Pence to NASA Employees: Get Used to The Fast Pace

Pence to NASA Employees: Get Used to The Fast Pace

Vice President Mike Pence visited NASA today and received a briefing on the agency’s efforts to accelerate a return to the Moon, spur innovation with commercial partners, and ensure exploration is sustainable in the long-term.  He later met with employees, praising them for their hard work and encouraging them to “get used to this pace” because much more work lies ahead.  He also said he will be at Kennedy Space Center (KSC) next week for the launch of the first new generation GPS III.  The launch is scheduled for December 18.

NASA Administrator Jim Bridenstine (L) and Vice President Mike Pence (center) at NASA HQ, Dec. 12, 2018. Credit: NASA.

The briefing to Pence was not open to the media, but he was ebullient in his talk to employees afterwards.  He promised he and President Trump will work to make sure NASA has the resources needed to complete the Orion spacecraft and Space Launch System (SLS).  “This year was a year to build. Next year will be a year to fly.”

NASA is still carrying December 2019 as the estimated launch date for Exploration Mission-1 (EM-1), although they have made clear for months that it more likely will take place in mid-2020.  A recent NASA Office of Inspector General report concluded it may not happen until well after that.

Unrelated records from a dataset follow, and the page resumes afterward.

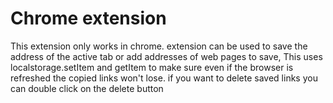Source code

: <h1>Chrome extension</h1>
This extension only works in chrome.
extension can be used to save the address of the active tab or add addresses of web pages to save,
This uses localstorage.setItem and getItem to make sure even if the browser is refreshed the copied links won't lose.
if you want to delete saved links you can double click on the delete button
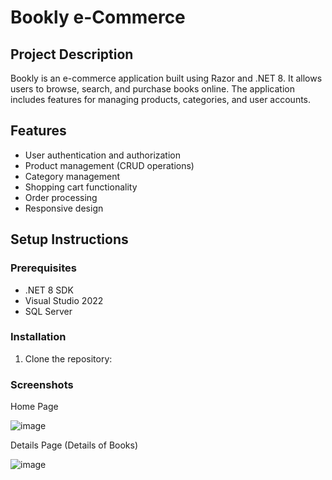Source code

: # Bookly e-Commerce

## Project Description
Bookly is an e-commerce application built using Razor and .NET 8. It allows users to browse, search, and purchase books online. The application includes features for managing products, categories, and user accounts.

## Features
- User authentication and authorization
- Product management (CRUD operations)
- Category management
- Shopping cart functionality
- Order processing
- Responsive design

## Setup Instructions

### Prerequisites
- .NET 8 SDK
- Visual Studio 2022
- SQL Server

### Installation
1. Clone the repository:

### Screenshots
Home Page

![image](https://github.com/user-attachments/assets/60ca8ded-1539-4b3e-acb0-f35e2dd1d773)

Details Page (Details of Books)

![image](https://github.com/user-attachments/assets/4f966da8-bf62-4f3b-89a5-b01615be0cf4)




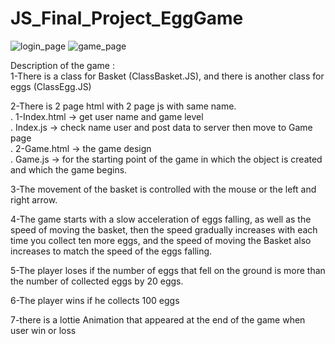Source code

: # JS_Final_Project_EggGame
![login_page](https://user-images.githubusercontent.com/93389016/149851967-2fe64b27-a0fe-4fb5-a510-a42c77d6699b.png)
![game_page](https://user-images.githubusercontent.com/93389016/149852011-dc4b34e1-f5f2-4bbf-b927-d5e729cb25d7.png)

<!-- <img src="https://user-images.githubusercontent.com/93389016/149851837-2274fe07-54f1-4605-ad9b-161c7c294d35.png" width="40%" height="40%" > -->
<!-- <img src="https://user-images.githubusercontent.com/93389016/149851884-521d033d-b386-457b-9ec3-f5a61615a377.png" width="40%" height="40%" > -->

Description of the game :  
1-There is a class for Basket (ClassBasket.JS), and there is another class for eggs (ClassEgg.JS)

2-There is 2 page 
html with 2 page js with same name.  
.        1-Index.html -> get user name and game level  
.          Index.js   -> check name user and post data to server then move to Game page  
.        2-Game.html  -> the game design  
.          Game.js    -> for the starting point of the game in which the object is created and which the game begins.  

3-The movement of the basket is controlled with the mouse or the left and right arrow.  

4-The game starts with a slow acceleration of eggs falling, as well as the speed of moving the basket, then the speed gradually increases with each time you collect ten more eggs, and the speed of moving the Basket also increases to match the speed of the eggs falling.  

5-The player loses if the number of eggs that fell on the ground is more than the number of collected eggs by 20 eggs.  

6-The player wins if he collects 100 eggs  

7-there is a lottie Animation that appeared at the end of the game when user win or loss  
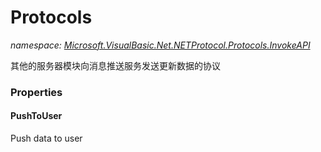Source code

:﻿# Protocols
_namespace: <a href="#" onClick="load('/docs/Microsoft.VisualBasic.Net.NETProtocol.Protocols.InvokeAPI/index.md')">Microsoft.VisualBasic.Net.NETProtocol.Protocols.InvokeAPI</a>_

其他的服务器模块向消息推送服务发送更新数据的协议




### Properties

#### PushToUser
Push data to user
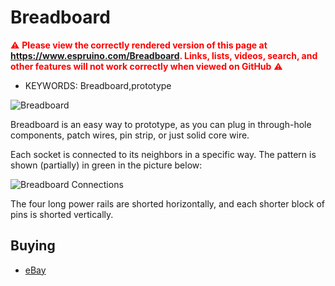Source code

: <!--- Copyright (c) 2013 Gordon Williams, Pur3 Ltd. See the file LICENSE for copying permission. -->
Breadboard
=========

<span style="color:red">:warning: **Please view the correctly rendered version of this page at https://www.espruino.com/Breadboard. Links, lists, videos, search, and other features will not work correctly when viewed on GitHub** :warning:</span>

* KEYWORDS: Breadboard,prototype

![Breadboard](Breadboard/breadboard.jpg)

Breadboard is an easy way to prototype, as you can plug in through-hole components, patch wires, pin strip, or just solid core wire.

Each socket is connected to its neighbors in a specific way. The pattern is shown (partially) in green in the picture below:

![Breadboard Connections](Breadboard/breadboard_connect.jpg)

The four long power rails are shorted horizontally, and each shorter block of pins is shorted vertically.

Buying
-----

* [eBay](http://www.ebay.com/sch/i.html?_nkw=solderless+breadboard)
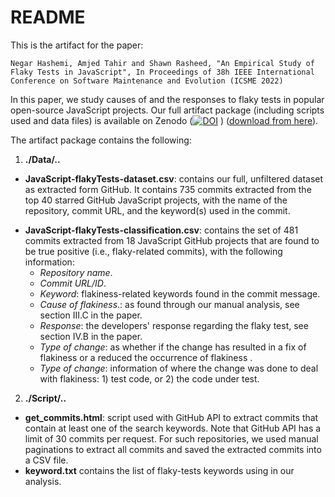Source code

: # README

This is the artifact for the paper:

    Negar Hashemi, Amjed Tahir and Shawn Rasheed, "An Empirical Study of Flaky Tests in JavaScript", In Proceedings of 38h IEEE International Conference on Software Maintenance and Evolution (ICSME 2022)

In this paper, we study causes of and the responses to flaky tests in popular open-source JavaScript projects. Our full artifact package (including scripts used and data files) is available on Zenodo ([![DOI](https://zenodo.org/badge/DOI/10.5281/zenodo.6673741.svg)](https://doi.org/10.5281/zenodo.6673741)
) ([download from here](https://zenodo.org/record/6673741)).

The artifact package contains the following:

1. **./Data/..**
  + **JavaScript-flakyTests-dataset.csv**: contains our full, unfiltered dataset as extracted form GitHub. It contains 735 commits extracted from the top 40 starred GitHub JavaScript projects, with the name of the repository, commit URL, and the keyword(s) used in the commit.
  * **JavaScript-flakyTests-classification.csv**: contains the set of 481 commits extracted from 18 JavaScript GitHub projects that are found to be true positive (i.e., flaky-related commits), with the following information:
    - *Repository name*.
    - *Commit URL/ID*.
    - *Keyword*: flakiness-related keywords found in the commit message.
    - *Cause of flakiness*.: as found through our manual analysis, see section III.C in the paper.
    - *Response*: the developers' response regarding the flaky test, see section IV.B in the paper.
    - *Type of change*: as whether if the change has resulted in a fix of flakiness or a reduced the occurrence of flakiness .
    - *Type of change*: information of where the change was done to deal with flakiness: 1) test code, or 2) the code under test.

2. **./Script/..**
  * **get_commits.html**: script used with GitHub API to extract commits that contain at least one of the search keywords. Note that GitHub API has a limit of 30 commits per request. For such repositories, we used manual paginations to extract all commits and  saved the extracted commits into a CSV file.
  * **keyword.txt** contains the list of flaky-tests keywords using in our analysis.
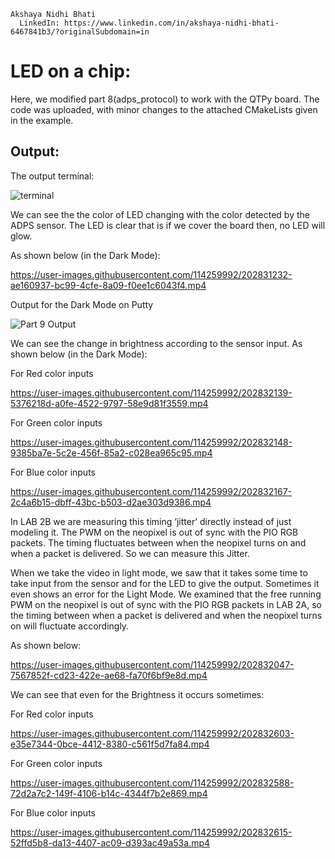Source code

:     Akshaya Nidhi Bhati
      LinkedIn: https://www.linkedin.com/in/akshaya-nidhi-bhati-6467841b3/?originalSubdomain=in

# LED on a chip: #

Here, we modified part 8(adps_protocol) to work with the QTPy board. The code was uploaded, with minor changes to the attached CMakeLists given in the example.

## Output: 

The output terminal:

![terminal](https://user-images.githubusercontent.com/73771085/202676764-cec2b402-1228-4e7f-b07a-ff19ff04246e.jpeg)

We can see the the color of LED changing with the color detected by the ADPS sensor. The LED is clear that is if we cover the board then, no LED will glow. 

As shown below (in the Dark Mode): 

https://user-images.githubusercontent.com/114259992/202831232-ae160937-bc99-4cfe-8a09-f0ee1c6043f4.mp4


Output for the Dark Mode on Putty 

![Part 9 Output](https://user-images.githubusercontent.com/114259992/202832718-803570e5-dadf-4805-b7a0-bffd34467d9f.jpeg)

We can see the change in brightness according to the sensor input. As shown below (in the Dark Mode):

For Red color inputs 

https://user-images.githubusercontent.com/114259992/202832139-5376218d-a0fe-4522-9797-58e9d81f3559.mp4

For Green color inputs 

https://user-images.githubusercontent.com/114259992/202832148-9385ba7e-5c2e-456f-85a2-c028ea965c95.mp4

For Blue color inputs

https://user-images.githubusercontent.com/114259992/202832167-2c4a6b15-dbff-43bc-b503-d2ae303d9386.mp4

In LAB 2B we are measuring this timing ‘jitter’ directly instead of just modeling it.
The PWM on the neopixel is out of sync with the PIO RGB packets. The timing fluctuates between when the neopixel turns on and when a packet is delivered. So we can measure this Jitter. 

When we take the video in light mode, we saw that it takes some time to take input from the sensor and for the LED to give the output. Sometimes it even shows an error for the Light Mode. 
We examined that the free running PWM on the neopixel is out of sync with the PIO RGB packets in LAB 2A, so the timing between when a packet is delivered and when the neopixel turns on will fluctuate accordingly.

As shown below: 

https://user-images.githubusercontent.com/114259992/202832047-7567852f-cd23-422e-ae68-fa70f6bf9e8d.mp4

We can see that even for the Brightness it occurs sometimes:

For Red color inputs 

https://user-images.githubusercontent.com/114259992/202832603-e35e7344-0bce-4412-8380-c561f5d7fa84.mp4

For Green color inputs 

https://user-images.githubusercontent.com/114259992/202832588-72d2a7c2-149f-4106-b14c-4344f7b2e869.mp4

For Blue color inputs 

https://user-images.githubusercontent.com/114259992/202832615-52ffd5b8-da13-4407-ac09-d393ac49a53a.mp4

Participants in the briefing were:

  • Mike Pence, Vice President of the United States
  • Jim Bridenstine, NASA Administrator
  • Jarrod Agen, Deputy Chief of Staff to the Vice President
  • Dr. Scott Pace, Executive Secretary of the National Space Council
  • Jim Morhard, NASA Deputy Administrator
  • Bill Gerstenmaier, Associate Administrator for Human Exploration and Operations, NASA
  • Thomas Zurbuchen, Associate Administrator for Science, NASA
  • Jeff Dewit, Chief Financial Officer, NASA
  • Janet Karika, Chief of Staff, NASA
  • Steve Jurczyk, Associate Administrator, NASA
Vice President Mike Pence meets with NASA employees at NASA HQ, Dec. 12, 2018. Credit: NASA

In his talk to employees, Pence made no commitments to try to get resources for any other element of the return-to-the-Moon architecture, like the Gateway, or other NASA activities in human spaceflight, science, aeronautics, or technology development.

Pence reviewed the fast pace of recent achievements including OSIRIS-REx arriving at Bennu, the InSight landing on Mars, the safe recovery of the Soyuz MS-10 crew after the aborted launch (although he mistakenly thinks Christina Koch was on that flight with Nick Hague — she’s on the next flight with him, Soyuz MS-12), and the launch of Soyuz MS-11.

He encouraged the NASA workforce to “keep your head down, keep working hard, but get used to the pace, OK? Because we are absolutely determined to once again the lead the world back into the exploration of space.”

NASA has been voted the best place to work in the federal government for the seventh year, which Bridenstine announced at the beginning of the event to cheers from the audience.  Bridenstine read notes he received from former NASA Administrator Charlie Bolden and former Acting Administrator Robert Lightfoot expressing congratulations that the agency continues to be at the top of the rankings.

It was a festive event.  The only news was that Pence will travel to KSC for the GPS III launch next week.  The Air Force has named this first satellite Vespucci for the Italian explorer Amerigo Vespucci after whom the Americas were named.  Vespucci is the first of the new generation of GPS positioning, navigation, and timing (PNT) satellites with improved accuracy, reliability, and anti-jam capabilities, and other modernization features.

Built by Lockheed Martin, it will be launched by SpaceX on a Falcon 9.  SpaceX’s Hans Koenigsmann said last week at a press conference for the Dragon launch to the International Space Station (ISS) that there will be no attempt to return the first stage because all the fuel is needed for the launch.  The first stage for last week’s Dragon launch did not land successfully.  The next landing attempt will be for the Iridium launch from Vandenberg Air Force Base (VAFB) in January.